In Folge von Stelleneinsparungen und steigendender Komplexität der Verfahren regt sich bei der Justiz in Norddeutschland Widerstand. Von "unverantwortlichen Personalkürzungen" ist die Rede und von "Anlass zur höchsten Sorge". Dies berichtet der "Weser Kurier" am Mittwoch.

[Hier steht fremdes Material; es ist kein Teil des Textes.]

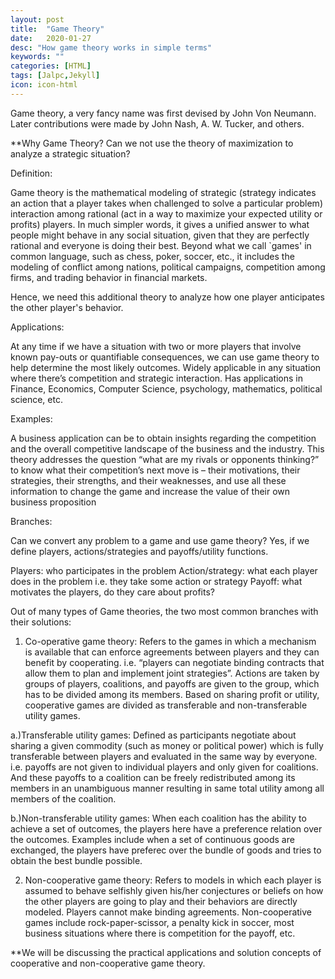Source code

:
 ```yaml
---
layout: post
title:  "Game Theory"
date:   2020-01-27
desc: "How game theory works in simple terms"
keywords: ""
categories: [HTML]
tags: [Jalpc,Jekyll]
icon: icon-html
---
```


Game theory, a very fancy name was first devised by John Von Neumann. Later contributions were made by John Nash, A. W. Tucker, and others.

**Why Game Theory? Can we not use the theory of maximization to analyze a strategic situation?

Definition:

Game theory is the mathematical modeling of strategic (strategy indicates an action that a player takes when challenged to solve a particular problem) interaction among rational (act in a way to maximize your expected utility or profits) players. 
In much simpler words, it gives a unified answer to what people might behave in any social situation, given that they are perfectly rational and everyone is doing their best. Beyond what we call `games' in common language, such as chess, poker, soccer, etc., it includes the modeling of conflict among nations, political campaigns, competition among firms, and trading behavior in financial markets.

Hence, we need this additional theory to analyze how one player anticipates the other player's behavior.

Applications: 

At any time if we have a situation with two or more players that involve known pay-outs or quantifiable consequences, we can use game theory to help determine the most likely outcomes. Widely applicable in any situation where there’s competition and strategic interaction. 
Has applications in Finance, Economics, Computer Science, psychology, mathematics, political science, etc.

Examples: 

A business application can be to obtain insights regarding the competition and the overall competitive landscape of the business and the industry. This theory addresses the question “what are my rivals or opponents thinking?” to know what their competition’s next move is – their motivations, their strategies, their strengths, and their weaknesses, and use all these information to change the game and increase the value of their own business proposition

Branches:

Can we convert any problem to a game and use game theory? Yes, if we define players, actions/strategies and payoffs/utility functions.

Players: who participates in the problem
Action/strategy: what each player does in the problem i.e. they take some action or strategy
Payoff: what motivates the players, do they care about profits?


Out of many types of Game theories, the two most common branches with their solutions:

1. Co-operative game theory: Refers to the games in which a mechanism is available that can enforce agreements between players and they can benefit by cooperating. i.e. “players can negotiate binding contracts that allow them to plan and implement joint strategies”. Actions are taken by groups of players, coalitions, and payoffs are given to the group, which has to be divided among its members.
Based on sharing profit or utility, cooperative games are divided as transferable and non-transferable utility games.

a.)Transferable utility games: Defined as participants negotiate about sharing a given commodity (such as money or political power) which is fully transferable between players and evaluated in the same way by everyone. 
i.e. payoffs are not given to individual players and only given for coalitions. And these payoffs to a coalition can be freely redistributed among its members in an unambiguous manner resulting in same total utility among all members of the coalition.


b.)Non-transferable utility games: When each coalition has the ability to achieve a set of outcomes, the players here have a preference relation over the outcomes. 
Examples include when a set of continuous goods are exchanged, the players have preferec over the bundle of goods and tries to obtain the best bundle possible.

2. Non-cooperative game theory: Refers to models in which each player is assumed to behave selfishly given his/her conjectures or beliefs on how the other players are going to play and their behaviors are directly modeled. Players cannot make binding agreements. 
Non-cooperative games include rock-paper-scissor, a penalty kick in soccer, most business situations where there is competition for the payoff, etc.



**We will be discussing the practical applications and solution concepts of cooperative and non-cooperative game theory.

"Wir haben lange überlegt, ob wir diesen Schritt gehen", sagt Bremens Generalstaatsanwältin, Kirsten Graalmann-Scheerer. Und Peter Heine, Chef des Landessozialgerichts Niedersachsen/Bremen, sagte gegenüber der Zeitung, dass er gar eine unterschiedliche Rechtssicherheit zwischen Bremen und Niedersachsen sieht. Wer in Bremen vor das Sozialgericht ziehe, müsse viel Geduld mitbringen: "Das ist unerträglich."

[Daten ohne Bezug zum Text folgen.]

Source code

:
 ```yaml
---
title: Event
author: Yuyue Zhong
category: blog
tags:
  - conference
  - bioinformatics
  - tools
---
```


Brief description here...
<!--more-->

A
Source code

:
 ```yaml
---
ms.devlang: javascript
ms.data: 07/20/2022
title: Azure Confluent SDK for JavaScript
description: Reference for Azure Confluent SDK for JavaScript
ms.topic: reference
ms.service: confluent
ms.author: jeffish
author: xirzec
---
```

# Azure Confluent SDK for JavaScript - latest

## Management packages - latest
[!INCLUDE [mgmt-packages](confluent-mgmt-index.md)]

Zudem beklagen die Präsidentin des Landesarbeitsgerichts, Sabine Kallmann, und der Präsident des Finanzgerichtes, Lutz Hoffmann die langandauernden Verfahren. Auch der Präsident des Hanseatischen Oberlandesgericht, Wolfgang Arenhövel, ist erbost.

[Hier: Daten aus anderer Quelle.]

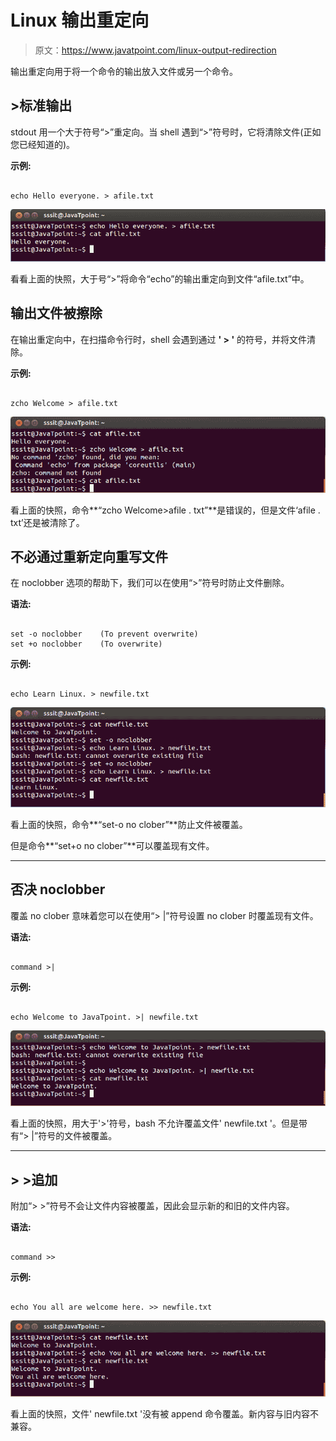 # Linux 输出重定向

> 原文：<https://www.javatpoint.com/linux-output-redirection>

输出重定向用于将一个命令的输出放入文件或另一个命令。

## >标准输出

stdout 用一个大于符号“>”重定向。当 shell 遇到“>”符号时，它将清除文件(正如您已经知道的)。

**示例:**

```

echo Hello everyone. > afile.txt 

```

![Linux Output Redirection1](img/dc5fe82f1770b9a93a5056136afce317.png)

看看上面的快照，大于号“>”将命令“echo”的输出重定向到文件“afile.txt”中。

## 输出文件被擦除

在输出重定向中，在扫描命令行时，shell 会遇到通过 **' > '** 的符号，并将文件清除。

**示例:**

```

zcho Welcome > afile.txt

```

![Linux Output Redirection2](img/d12077e834ec4ecfb3dd1842c832b774.png)

看上面的快照，命令**“zcho Welcome>afile . txt”**是错误的，但是文件‘afile . txt’还是被清除了。

## 不必通过重新定向重写文件

在 noclobber 选项的帮助下，我们可以在使用“>”符号时防止文件删除。

**语法:**

```

set -o noclobber	(To prevent overwrite)
set +o noclobber	(To overwrite)

```

**示例:**

```

echo Learn Linux. > newfile.txt

```

![Linux Output Redirection3](img/78412ccece6fa1cf56c91ac72f7affe8.png)

看上面的快照，命令**“set-o no clober”**防止文件被覆盖。

但是命令**“set+o no clober”**可以覆盖现有文件。

* * *

## 否决 noclobber

覆盖 no clober 意味着您可以在使用“> |”符号设置 no clober 时覆盖现有文件。

**语法:**

```

command >|  
```

**示例:**

```

echo Welcome to JavaTpoint. >| newfile.txt

```

![Linux Output Redirection4](img/31db399b842e36c53550e84732cc1292.png)

看上面的快照，用大于'>'符号，bash 不允许覆盖文件' newfile.txt '。但是带有“> |”符号的文件被覆盖。

* * *

## > >追加

附加“> >”符号不会让文件内容被覆盖，因此会显示新的和旧的文件内容。

**语法:**

```

command >>  
```

**示例:**

```

echo You all are welcome here. >> newfile.txt

```

![Linux Output Redirection5](img/cec154b46350c94f32ff0f7e5244952f.png)

看上面的快照，文件' newfile.txt '没有被 append 命令覆盖。新内容与旧内容不兼容。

Der Koalitionsvertrag in Bremen sieht vor, dass die Justiz künftig 1,6 Prozent ihres Personals einspart. Doch seit 1993 habe die Justiz bereits rund 25 Prozent ihrer Mitarbeiterinnen und Mitarbeiter eingebüßt, so Arenhövel gegenüber dem Weser Kurier. Nach der neuen Sparrunde würden 80 Stellen im Laufe der Legislaturperiode wegfallen. Er wolle hierfür keine Verantwortung übernehmen.
"Ständig neue Löcher"
Generalstaatsanwältin Kirsten Graalmann-Scheerer beklagt zudem die vielen offenen Verfahren. Die hohen Erledigungszahlen, auf die sich Staatsrat Matthias Stauch vergangene Woche vor dem Rechtsausschuss bezog, spiegelten die Realität nicht wieder. Hierbei handele es sich lediglich um schnelle und einfach gelagerte Fälle.
Bei starker Überlastung halfen sich die Gerichte bislang gegenseitig. Richter wechselten vom Finanz- zum Verwaltungsgericht oder vom Arbeits- zum Sozialgericht. "Jeder hilft jedem. Aber eigentlich", so sagt Sabine Kallmann der Zeitung, "reißen wir nur ständig neue Löcher."